Indeed, the first three allegations, in the established practice of the Board, are regarded as among the most serious competition law infringements that may be characterized as cartel or cartel-like horizontal cooperation allegations within the scope of Article 4 of Law No. 4054. In this context, correspondence, meeting records, electronic communications, or other communications assessed by the Board as having an anti-competitive object may constitute significant evidence of an infringement.
The allegations concerning exclusionary agreements, on the other hand, may be assessed separately from the perspective of vertical relationships and conditions of market access.
While the investigation is focused on the health insurance market, it is possible that, should the Authority identify competition law risks in other segments of the insurance sector in the course of its examination, new inquiries may be initiated in those markets as well.
3. Key Considerations for Insurance Undertakings
The current investigation presents a significant opportunity for undertakings operating in the insurance sector to reassess their competition law compliance processes. In this regard, it may be crucial to review, in particular, the following matters:
- The assessment from a competition law perspective of sector meetings, trade association activities, and committee work conducted with competitors;
- The review of internal controls relating to the sharing of competitively sensitive information such as premiums, costs, risk acceptance and loss ratios, and pricing policies;
- The assessment of levels of awareness in relation to communications conducted via WhatsApp, Teams, email, and other communication channels;
- The examination of agreements concluded with healthcare providers, technical service providers, or other business partners for exclusivity, foreclosure, or market access-restricting provisions; and
- The updating of competition law training programs and reviewing preparations for dawn raid investigations.
4. Potential Sanctions
Should the investigation conclude with a finding of infringement, the following sanctions may be imposed:
- Administrative monetary fines: Where an infringement is found, the Board may impose an administrative fine of up to 10% of the undertaking’s annual gross revenue at the end of the preceding financial year. Additionally, it is possible for individual fines to be imposed on managers and employees found to have played a decisive role in the infringement.
- Behavioral or structural remedies: The Board may order the amendment of specific contractual provisions, the cessation of commercial practices, or the adoption of other measures for the purpose of remedying the infringement.
- Periodic penalty payments: Daily administrative fines may be imposed in the event of non-compliance with Board decisions or failure to fulfil obligations imposed thereunder.
Conclusion
The investigation decision may be considered one of the most significant competition law developments relating to the health insurance market, both in terms of the number of undertakings subject to it and the nature of the conduct under examination.

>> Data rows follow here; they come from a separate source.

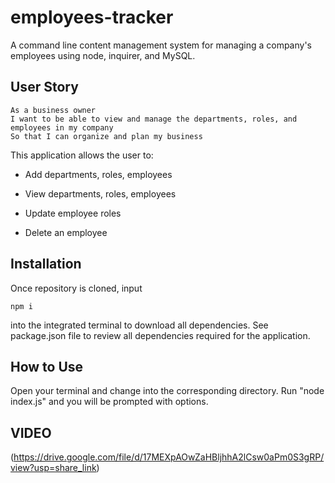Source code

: # employees-tracker
A command line content management system for managing a company's employees using node, inquirer, and MySQL.

## User Story

```
As a business owner
I want to be able to view and manage the departments, roles, and employees in my company
So that I can organize and plan my business
```

This application allows the user to:

  * Add departments, roles, employees

  * View departments, roles, employees

  * Update employee roles

  * Delete an employee

## Installation

Once repository is cloned, input

```
npm i
```

into the integrated terminal to download all dependencies. See package.json file to review all dependencies required for the application.

## How to Use

Open your terminal and change into the corresponding directory. Run "node index.js" and you will be prompted with options.

## VIDEO
(https://drive.google.com/file/d/17MEXpAOwZaHBljhhA2lCsw0aPm0S3gRP/view?usp=share_link)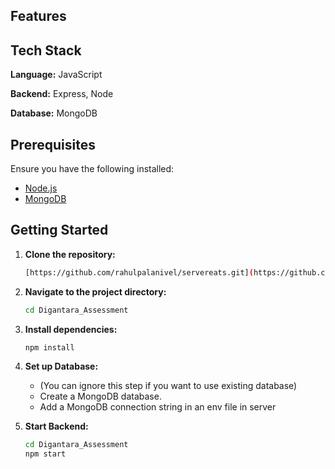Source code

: ## Features



## Tech Stack

**Language:** JavaScript

**Backend:** Express, Node

**Database:** MongoDB

## Prerequisites

Ensure you have the following installed:

- [Node.js](https://nodejs.org/)
- [MongoDB](https://www.mongodb.com/try/download/community)

## Getting Started

1. **Clone the repository:**

   ```bash
   [https://github.com/rahulpalanivel/servereats.git](https://github.com/rahulpalanivel/Digantara-assessment.git)
   ```

2. **Navigate to the project directory:**

   ```bash
   cd Digantara_Assessment
   ```

3. **Install dependencies:**

   ```bash
   npm install
   ```

4. **Set up Database:**
   - (You can ignore this step if you want to use existing database)
   - Create a MongoDB database.
   - Add a MongoDB connection string in an env file in server

5. **Start Backend:**

   ```bash
   cd Digantara_Assessment
   npm start
   ```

In particular, given that allegations of price-fixing, market allocation, and the exchange of competitively sensitive information are under scrutiny, the outcome of the investigation may be instructive not only for the health insurance market but for other segments of the insurance sector as well.
Accordingly, it is of material importance that undertakings operating in the insurance sector review their existing competition law compliance programs, assess areas of risk, and, where considered necessary, take preventive measures.